Inherited style
A fantastical closet set the scene for Zegna FW26, stocked with real, personal pieces from Gildo and Paolo Zegna – garments inherited from previous generations. It was immaculately tidy – what we all aspire to. At its heart sat ABITO N.1, the first suit made for Count Ermenegildo Zegna in the 1930s, preserved like an antiquity, anchoring the collection in lineage and craft. This idea of a family wardrobe, carefully kept and passed on, inspired Alessandro Sartori’s FW26 collection: ”I am after the sense of wonder that happens when one finds a piece that was owned by one’s father, grandfather, uncle,” said the designer in the show notes.
Emerging from the abstract closet, the silhouettes were long, loose and totally at ease. Coats and jackets were elongated and square-shouldered as trousers flowed from high, cinched waists. Classic codes were subtly disrupted: double-breasted jackets were reduced or re-engineered – some with a lowered button fastening, one with a sleek kimono-style belt – while double lapels, layered collars and fluid overshirts encouraged adaptability with modern lines.

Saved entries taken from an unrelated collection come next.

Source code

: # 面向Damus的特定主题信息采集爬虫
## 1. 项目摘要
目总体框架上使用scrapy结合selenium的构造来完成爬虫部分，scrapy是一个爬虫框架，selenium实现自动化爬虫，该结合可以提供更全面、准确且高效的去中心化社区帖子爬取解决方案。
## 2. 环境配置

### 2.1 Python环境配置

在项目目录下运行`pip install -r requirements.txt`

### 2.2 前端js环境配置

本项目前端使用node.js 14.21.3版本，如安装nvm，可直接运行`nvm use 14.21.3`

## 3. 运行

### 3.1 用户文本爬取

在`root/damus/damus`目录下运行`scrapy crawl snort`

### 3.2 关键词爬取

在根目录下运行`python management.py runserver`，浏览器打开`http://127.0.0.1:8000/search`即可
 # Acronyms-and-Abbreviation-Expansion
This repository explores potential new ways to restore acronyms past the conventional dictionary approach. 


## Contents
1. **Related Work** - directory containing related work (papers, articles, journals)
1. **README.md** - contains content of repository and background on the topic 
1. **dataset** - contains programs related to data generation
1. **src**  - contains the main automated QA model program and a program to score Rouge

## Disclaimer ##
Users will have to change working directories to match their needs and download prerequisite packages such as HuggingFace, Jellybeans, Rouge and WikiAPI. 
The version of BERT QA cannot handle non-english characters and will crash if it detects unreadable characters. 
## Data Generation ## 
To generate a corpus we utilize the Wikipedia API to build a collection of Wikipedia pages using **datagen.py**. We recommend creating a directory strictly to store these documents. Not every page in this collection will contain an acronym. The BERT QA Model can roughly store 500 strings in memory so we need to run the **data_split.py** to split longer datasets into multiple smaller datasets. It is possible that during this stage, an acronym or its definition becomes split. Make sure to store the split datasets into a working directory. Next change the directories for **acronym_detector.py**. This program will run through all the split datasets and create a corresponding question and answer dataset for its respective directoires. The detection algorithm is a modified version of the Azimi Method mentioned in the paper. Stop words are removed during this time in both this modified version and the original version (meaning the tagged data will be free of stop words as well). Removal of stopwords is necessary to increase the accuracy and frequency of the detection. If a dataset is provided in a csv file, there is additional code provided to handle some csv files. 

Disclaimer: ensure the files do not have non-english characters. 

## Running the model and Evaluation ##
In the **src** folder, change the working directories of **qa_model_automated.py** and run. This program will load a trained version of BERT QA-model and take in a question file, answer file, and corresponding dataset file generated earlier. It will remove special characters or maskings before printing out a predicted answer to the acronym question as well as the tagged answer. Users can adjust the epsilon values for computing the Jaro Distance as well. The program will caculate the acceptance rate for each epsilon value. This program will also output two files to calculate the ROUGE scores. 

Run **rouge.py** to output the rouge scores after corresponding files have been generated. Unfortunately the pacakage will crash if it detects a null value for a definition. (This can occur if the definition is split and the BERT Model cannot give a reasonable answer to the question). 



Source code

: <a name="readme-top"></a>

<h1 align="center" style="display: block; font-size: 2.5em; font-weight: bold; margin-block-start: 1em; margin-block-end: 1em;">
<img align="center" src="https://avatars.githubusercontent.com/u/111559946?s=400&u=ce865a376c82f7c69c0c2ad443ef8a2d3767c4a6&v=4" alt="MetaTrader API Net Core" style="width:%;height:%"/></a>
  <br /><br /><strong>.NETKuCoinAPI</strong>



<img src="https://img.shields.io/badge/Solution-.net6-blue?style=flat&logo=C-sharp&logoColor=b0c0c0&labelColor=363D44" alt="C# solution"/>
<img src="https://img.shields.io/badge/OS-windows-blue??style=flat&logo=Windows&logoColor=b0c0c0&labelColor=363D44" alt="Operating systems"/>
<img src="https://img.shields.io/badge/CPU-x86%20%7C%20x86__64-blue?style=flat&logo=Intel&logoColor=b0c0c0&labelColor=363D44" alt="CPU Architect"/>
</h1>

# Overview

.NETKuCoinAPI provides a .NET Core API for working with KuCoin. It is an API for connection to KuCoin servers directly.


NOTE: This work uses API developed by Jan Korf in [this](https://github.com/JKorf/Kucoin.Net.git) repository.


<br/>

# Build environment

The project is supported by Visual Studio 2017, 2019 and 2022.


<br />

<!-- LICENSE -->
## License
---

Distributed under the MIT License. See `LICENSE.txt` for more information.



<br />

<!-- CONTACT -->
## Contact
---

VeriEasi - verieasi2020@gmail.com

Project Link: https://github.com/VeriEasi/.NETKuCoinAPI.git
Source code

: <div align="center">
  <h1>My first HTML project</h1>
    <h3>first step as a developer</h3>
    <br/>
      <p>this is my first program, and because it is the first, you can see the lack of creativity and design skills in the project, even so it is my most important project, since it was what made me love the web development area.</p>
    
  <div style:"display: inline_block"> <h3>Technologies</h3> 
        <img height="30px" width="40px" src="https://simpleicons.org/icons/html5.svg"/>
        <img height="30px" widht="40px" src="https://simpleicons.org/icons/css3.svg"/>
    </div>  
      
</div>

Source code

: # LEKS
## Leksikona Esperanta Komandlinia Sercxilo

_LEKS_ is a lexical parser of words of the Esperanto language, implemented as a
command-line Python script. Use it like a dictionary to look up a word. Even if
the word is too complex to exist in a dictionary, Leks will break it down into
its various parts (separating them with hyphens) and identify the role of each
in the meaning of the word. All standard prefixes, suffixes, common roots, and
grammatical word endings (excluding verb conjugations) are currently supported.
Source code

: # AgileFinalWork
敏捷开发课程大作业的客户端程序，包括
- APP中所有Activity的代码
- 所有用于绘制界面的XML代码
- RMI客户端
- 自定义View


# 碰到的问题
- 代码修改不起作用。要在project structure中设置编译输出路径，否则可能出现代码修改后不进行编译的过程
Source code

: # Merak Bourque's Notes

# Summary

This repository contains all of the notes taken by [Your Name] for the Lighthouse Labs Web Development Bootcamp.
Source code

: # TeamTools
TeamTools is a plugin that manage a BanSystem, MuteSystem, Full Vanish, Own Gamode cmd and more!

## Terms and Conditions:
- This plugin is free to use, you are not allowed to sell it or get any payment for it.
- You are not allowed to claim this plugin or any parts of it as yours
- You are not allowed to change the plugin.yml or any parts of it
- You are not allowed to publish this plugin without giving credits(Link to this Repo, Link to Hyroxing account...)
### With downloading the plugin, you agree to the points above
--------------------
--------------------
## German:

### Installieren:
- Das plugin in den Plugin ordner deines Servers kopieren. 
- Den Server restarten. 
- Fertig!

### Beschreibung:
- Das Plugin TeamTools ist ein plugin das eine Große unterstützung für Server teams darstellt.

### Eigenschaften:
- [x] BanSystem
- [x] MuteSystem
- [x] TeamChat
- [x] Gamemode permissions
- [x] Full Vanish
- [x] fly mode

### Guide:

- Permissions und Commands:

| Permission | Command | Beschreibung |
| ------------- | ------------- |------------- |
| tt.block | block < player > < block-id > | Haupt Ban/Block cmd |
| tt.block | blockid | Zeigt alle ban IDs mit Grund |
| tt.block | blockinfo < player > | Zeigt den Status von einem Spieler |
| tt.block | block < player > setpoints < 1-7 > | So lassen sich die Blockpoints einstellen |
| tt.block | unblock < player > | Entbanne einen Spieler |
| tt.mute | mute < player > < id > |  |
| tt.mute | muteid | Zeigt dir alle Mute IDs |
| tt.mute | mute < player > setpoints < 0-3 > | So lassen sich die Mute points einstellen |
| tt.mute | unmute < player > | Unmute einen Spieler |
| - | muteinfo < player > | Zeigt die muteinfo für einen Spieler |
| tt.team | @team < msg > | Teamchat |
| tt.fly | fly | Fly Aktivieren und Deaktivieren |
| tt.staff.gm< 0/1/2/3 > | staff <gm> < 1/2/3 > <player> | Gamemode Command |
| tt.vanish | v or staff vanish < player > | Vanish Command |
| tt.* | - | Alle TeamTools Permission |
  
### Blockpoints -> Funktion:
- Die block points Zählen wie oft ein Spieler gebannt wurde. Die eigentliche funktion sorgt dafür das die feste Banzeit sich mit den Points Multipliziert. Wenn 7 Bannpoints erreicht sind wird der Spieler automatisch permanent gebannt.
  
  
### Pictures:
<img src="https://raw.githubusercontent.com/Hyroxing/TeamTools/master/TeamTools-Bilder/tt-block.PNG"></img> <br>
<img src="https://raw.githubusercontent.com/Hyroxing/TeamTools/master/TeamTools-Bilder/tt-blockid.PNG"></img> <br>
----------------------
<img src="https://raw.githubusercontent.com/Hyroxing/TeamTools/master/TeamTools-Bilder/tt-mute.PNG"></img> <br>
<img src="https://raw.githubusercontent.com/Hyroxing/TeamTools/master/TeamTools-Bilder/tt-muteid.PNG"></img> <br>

As is the Zegna way, texture did much of the talking. Tactile wools – including the house’s iconic Trofeo wool – cashmeres and tweeds carried a sense of wear and memory, joined by a quarter-zip leather bomber, printed flannels and technical silk gabardine, bridging tradition and innovation. Less hoarder, more inheritance, these were clothes designed to endure, evolve and be passed down.